- _Work to complete_:
From the entries below, please output exactly the lines starting at the one containing "of the user." and ending at the one containing "#### Structure Chart", both included.

- _Dataset entries_:

★ ★ ★ ★

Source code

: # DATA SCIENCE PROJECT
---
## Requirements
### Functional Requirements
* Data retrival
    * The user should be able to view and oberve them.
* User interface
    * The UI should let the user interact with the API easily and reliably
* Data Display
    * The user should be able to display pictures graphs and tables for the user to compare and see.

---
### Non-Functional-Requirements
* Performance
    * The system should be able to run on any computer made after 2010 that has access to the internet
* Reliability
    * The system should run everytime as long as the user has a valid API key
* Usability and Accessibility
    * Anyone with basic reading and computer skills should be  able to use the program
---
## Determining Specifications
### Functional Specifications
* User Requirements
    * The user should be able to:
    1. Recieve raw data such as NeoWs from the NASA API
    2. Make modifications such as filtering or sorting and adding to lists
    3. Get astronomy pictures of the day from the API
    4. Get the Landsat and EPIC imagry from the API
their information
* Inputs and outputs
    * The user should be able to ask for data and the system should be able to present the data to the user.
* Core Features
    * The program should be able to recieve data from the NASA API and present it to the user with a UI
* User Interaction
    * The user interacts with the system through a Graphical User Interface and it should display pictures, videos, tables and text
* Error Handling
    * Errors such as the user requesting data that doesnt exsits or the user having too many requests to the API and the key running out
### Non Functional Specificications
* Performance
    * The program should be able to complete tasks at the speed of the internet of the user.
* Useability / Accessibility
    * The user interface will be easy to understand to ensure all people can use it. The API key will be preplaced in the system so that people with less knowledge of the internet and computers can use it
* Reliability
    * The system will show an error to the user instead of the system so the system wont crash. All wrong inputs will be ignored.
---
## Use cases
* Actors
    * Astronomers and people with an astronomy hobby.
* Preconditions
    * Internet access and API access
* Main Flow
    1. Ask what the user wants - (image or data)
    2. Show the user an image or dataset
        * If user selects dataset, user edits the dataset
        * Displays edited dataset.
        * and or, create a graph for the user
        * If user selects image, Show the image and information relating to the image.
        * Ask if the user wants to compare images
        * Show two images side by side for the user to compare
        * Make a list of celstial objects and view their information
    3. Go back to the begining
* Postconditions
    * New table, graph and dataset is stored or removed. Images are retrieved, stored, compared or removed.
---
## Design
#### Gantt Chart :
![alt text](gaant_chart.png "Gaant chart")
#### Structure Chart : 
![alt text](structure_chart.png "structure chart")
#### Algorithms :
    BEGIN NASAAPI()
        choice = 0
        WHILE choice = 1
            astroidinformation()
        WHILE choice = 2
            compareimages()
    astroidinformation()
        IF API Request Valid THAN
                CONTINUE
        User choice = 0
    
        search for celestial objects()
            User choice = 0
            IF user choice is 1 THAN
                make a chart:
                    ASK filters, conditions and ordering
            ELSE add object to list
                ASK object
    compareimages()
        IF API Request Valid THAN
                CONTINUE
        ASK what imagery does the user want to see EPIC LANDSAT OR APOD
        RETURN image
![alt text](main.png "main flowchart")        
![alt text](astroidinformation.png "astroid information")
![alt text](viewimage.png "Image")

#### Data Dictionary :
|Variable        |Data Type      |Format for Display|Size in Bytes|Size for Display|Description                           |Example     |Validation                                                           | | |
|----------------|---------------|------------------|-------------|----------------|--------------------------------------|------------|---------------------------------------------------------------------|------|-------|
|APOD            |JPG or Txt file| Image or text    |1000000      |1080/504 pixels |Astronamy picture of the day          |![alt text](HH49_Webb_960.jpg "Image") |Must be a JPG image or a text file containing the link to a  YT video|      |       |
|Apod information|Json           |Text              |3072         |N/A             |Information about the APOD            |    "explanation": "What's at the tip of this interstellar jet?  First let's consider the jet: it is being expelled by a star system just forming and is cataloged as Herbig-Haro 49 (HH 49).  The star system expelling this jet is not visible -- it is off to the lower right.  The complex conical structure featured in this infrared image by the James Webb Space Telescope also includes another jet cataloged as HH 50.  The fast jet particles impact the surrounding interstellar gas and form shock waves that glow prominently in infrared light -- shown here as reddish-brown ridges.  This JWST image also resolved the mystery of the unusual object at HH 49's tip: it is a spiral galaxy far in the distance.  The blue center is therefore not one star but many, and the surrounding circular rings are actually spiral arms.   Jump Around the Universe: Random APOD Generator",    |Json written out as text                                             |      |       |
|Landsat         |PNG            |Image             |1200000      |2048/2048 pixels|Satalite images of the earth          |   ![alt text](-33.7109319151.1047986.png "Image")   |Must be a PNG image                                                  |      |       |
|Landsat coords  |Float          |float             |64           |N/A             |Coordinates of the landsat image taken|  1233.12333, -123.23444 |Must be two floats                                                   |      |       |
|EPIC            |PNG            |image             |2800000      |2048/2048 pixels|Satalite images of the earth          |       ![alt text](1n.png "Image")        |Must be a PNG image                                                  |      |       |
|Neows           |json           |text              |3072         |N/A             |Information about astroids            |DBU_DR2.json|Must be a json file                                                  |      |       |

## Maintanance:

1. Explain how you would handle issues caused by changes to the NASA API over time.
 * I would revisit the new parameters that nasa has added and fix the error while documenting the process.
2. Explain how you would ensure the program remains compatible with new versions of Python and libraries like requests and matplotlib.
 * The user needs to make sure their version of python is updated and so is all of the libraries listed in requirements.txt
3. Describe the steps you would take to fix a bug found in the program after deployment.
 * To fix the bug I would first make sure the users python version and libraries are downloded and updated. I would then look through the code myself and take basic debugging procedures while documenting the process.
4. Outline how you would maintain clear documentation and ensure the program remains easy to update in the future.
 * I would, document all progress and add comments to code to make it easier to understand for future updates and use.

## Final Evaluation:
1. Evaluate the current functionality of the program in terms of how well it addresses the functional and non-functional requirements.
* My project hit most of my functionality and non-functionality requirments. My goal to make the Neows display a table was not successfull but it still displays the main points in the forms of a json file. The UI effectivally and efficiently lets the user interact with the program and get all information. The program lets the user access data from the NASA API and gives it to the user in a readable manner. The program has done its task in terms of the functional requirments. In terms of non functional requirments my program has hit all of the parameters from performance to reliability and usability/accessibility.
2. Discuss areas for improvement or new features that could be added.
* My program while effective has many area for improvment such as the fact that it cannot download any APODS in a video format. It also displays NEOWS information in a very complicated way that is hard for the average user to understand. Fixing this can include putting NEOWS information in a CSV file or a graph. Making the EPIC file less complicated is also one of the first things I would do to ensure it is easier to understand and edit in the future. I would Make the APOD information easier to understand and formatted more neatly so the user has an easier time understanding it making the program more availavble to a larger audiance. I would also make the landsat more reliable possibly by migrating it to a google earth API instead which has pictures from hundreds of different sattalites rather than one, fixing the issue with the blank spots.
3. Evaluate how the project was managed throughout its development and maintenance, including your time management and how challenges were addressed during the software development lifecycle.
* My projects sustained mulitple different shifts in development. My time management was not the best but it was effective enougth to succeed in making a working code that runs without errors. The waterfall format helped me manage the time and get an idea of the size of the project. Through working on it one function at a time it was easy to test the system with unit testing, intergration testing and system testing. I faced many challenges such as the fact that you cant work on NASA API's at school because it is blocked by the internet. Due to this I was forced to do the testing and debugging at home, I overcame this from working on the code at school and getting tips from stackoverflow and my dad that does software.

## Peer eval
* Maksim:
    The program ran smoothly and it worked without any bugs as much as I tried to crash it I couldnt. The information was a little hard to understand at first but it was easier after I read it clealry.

★ ★ ★ ★

- _Task answer_:
    * The program should be able to complete tasks at the speed of the internet of the user.
* Useability / Accessibility
    * The user interface will be easy to understand to ensure all people can use it. The API key will be preplaced in the system so that people with less knowledge of the internet and computers can use it
* Reliability
    * The system will show an error to the user instead of the system so the system wont crash. All wrong inputs will be ignored.
---
## Use cases
* Actors
    * Astronomers and people with an astronomy hobby.
* Preconditions
    * Internet access and API access
* Main Flow
    1. Ask what the user wants - (image or data)
    2. Show the user an image or dataset
        * If user selects dataset, user edits the dataset
        * Displays edited dataset.
        * and or, create a graph for the user
        * If user selects image, Show the image and information relating to the image.
        * Ask if the user wants to compare images
        * Show two images side by side for the user to compare
        * Make a list of celstial objects and view their information
    3. Go back to the begining
* Postconditions
    * New table, graph and dataset is stored or removed. Images are retrieved, stored, compared or removed.
---
## Design
#### Gantt Chart :
![alt text](gaant_chart.png "Gaant chart")
#### Structure Chart : 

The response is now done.